Although there are more three star organisations than ever before,
the ratings appear to show that NHS performance varies widely across
the country. In the north of England, 86 per cent of PCTs have two
or three stars, but in London, no PCT has three stars. The three
star trusts include 74 acute hospitals, 10 ambulance trusts, 15
mental healthcare providers and 44 PCTs. However, 35 organisations
received zero stars. These include 10 acute hospitals, four ambulance
trusts, seven mental health providers and 14 PCTs.
The commission
said that overall the health service in England was improving but
that it was concerned that more than one in three mental health
trusts had just one star or less and had a particular go at the
quality of information which these trusts were able to provide.
Also interestingly, four of the new foundation trusts (Addenbrooke’s,
Moorfields, Papworth and Peterborough) lost their three star statuses
in the 2004 ratings (but remain as foundation hospitals), as did
another 10 wannabe hospitals, which were expected to join them as
foundation hospitals in October 2004 but now won’t. Some 12
trusts have actually appealed to the Healthcare Commission challenging
their star ratings — six PCTs, four acute trusts and 2 mental
health trusts. These yearly ups and downs could well destabilise
the whole foundation trust philosophy. See the 2004
performance ratings.
NHS influencers
should note that there is an excellent resource on the star ratings,
which provides a map of England with each PCT boundary. Clicking
on the map brings up the star rating for either 2003 or 2004 and
also the detailed Healthcare Commission report for that PCT. This
should be an invaluable aid to PCT business planning. See Primary
care trust ratings 2003 and 2004. Local teams should
know about the current star rating system and the implications for
trusts as well as the actual stars given. NHS influencers should
definitely know which of their local trusts are either zero-rated
or three star-rated. Local hospital sales teams also need to know
where their own hospitals rank in terms of local business planning.

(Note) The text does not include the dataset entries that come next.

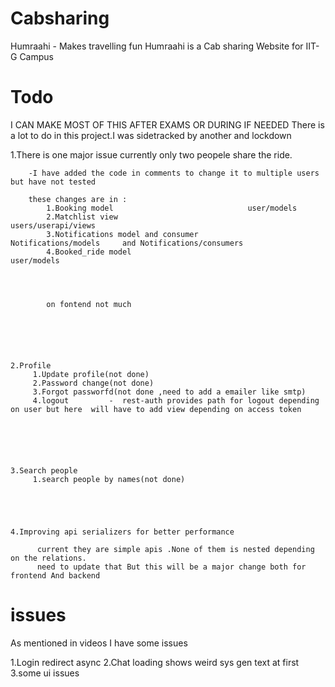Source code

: # Cabsharing

Humraahi - Makes travelling fun
Humraahi is a Cab sharing Website for IIT-G Campus







# Todo 
   

   I CAN MAKE MOST OF THIS AFTER EXAMS OR DURING IF NEEDED 
   There is a lot to do in this project.I was sidetracked by another and lockdown




   1.There is one major issue currently only two peopele share the ride.

   
        -I have added the code in comments to change it to multiple users but have not tested

        these changes are in :
            1.Booking model                              user/models
            2.Matchlist view                             users/userapi/views
            3.Notifications model and consumer            Notifications/models     and Notifications/consumers
            4.Booked_ride model                                  user/models               




            on fontend not much






    2.Profile 
         1.Update profile(not done)
         2.Password change(not done)
         3.Forgot passworfd(not done ,need to add a emailer like smtp)
         4.logout         -  rest-auth provides path for logout depending on user but here  will have to add view depending on access token 






    3.Search people
         1.search people by names(not done)





    4.Improving api serializers for better performance 

          current they are simple apis .None of them is nested depending on the relations.
          need to update that But this will be a major change both for frontend And backend





# issues 


   As mentioned in videos I have some issues 

   1.Login redirect async 
   2.Chat loading shows weird sys gen text at first
   3.some ui issues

The commission website holds all these performance ratings and is
divided into trust type (ie, acute, ambulance, mental health and
primary care). The ratings can be searched by trust name, SHA, or
browsed by trust-type.
Dr Foster
Hospital Guide
The Sunday
Times Good Hospital Guide was published again in 2004 in conjunction
with Dr
Foster. This is a must-read for hospital sales forces.
Apart from ratings by mortality for all English hospitals and useful
comment on each hospital, there is content about the postcode lottery
in health and that star ratings do not gel at all with clinical
outcomes. Nigel Edwards, NHS Confederation policy director, said
in an accompanying Sunday Times article (16/05/04):
‘We now
need to start looking at whether the way we treat people actually
makes them better.’
Any move away
from process (waiting times) to outcomes (death!) would of course
be good news for companies.
Credibility
of the star ratings system
The star-rating
system has moved from the DH, to CHI and now to the Healthcare Commission,
but still faces major criticism from a number of quarters. For instance,
the credibility of the star ratings system was called into question
by an Audit Commission analysis which found several ‘highly
starred trusts’ had weak management and financial arrangements,
while some zero-star trusts performed better. The commission compared
assessments by local auditors in September 2002 on trusts’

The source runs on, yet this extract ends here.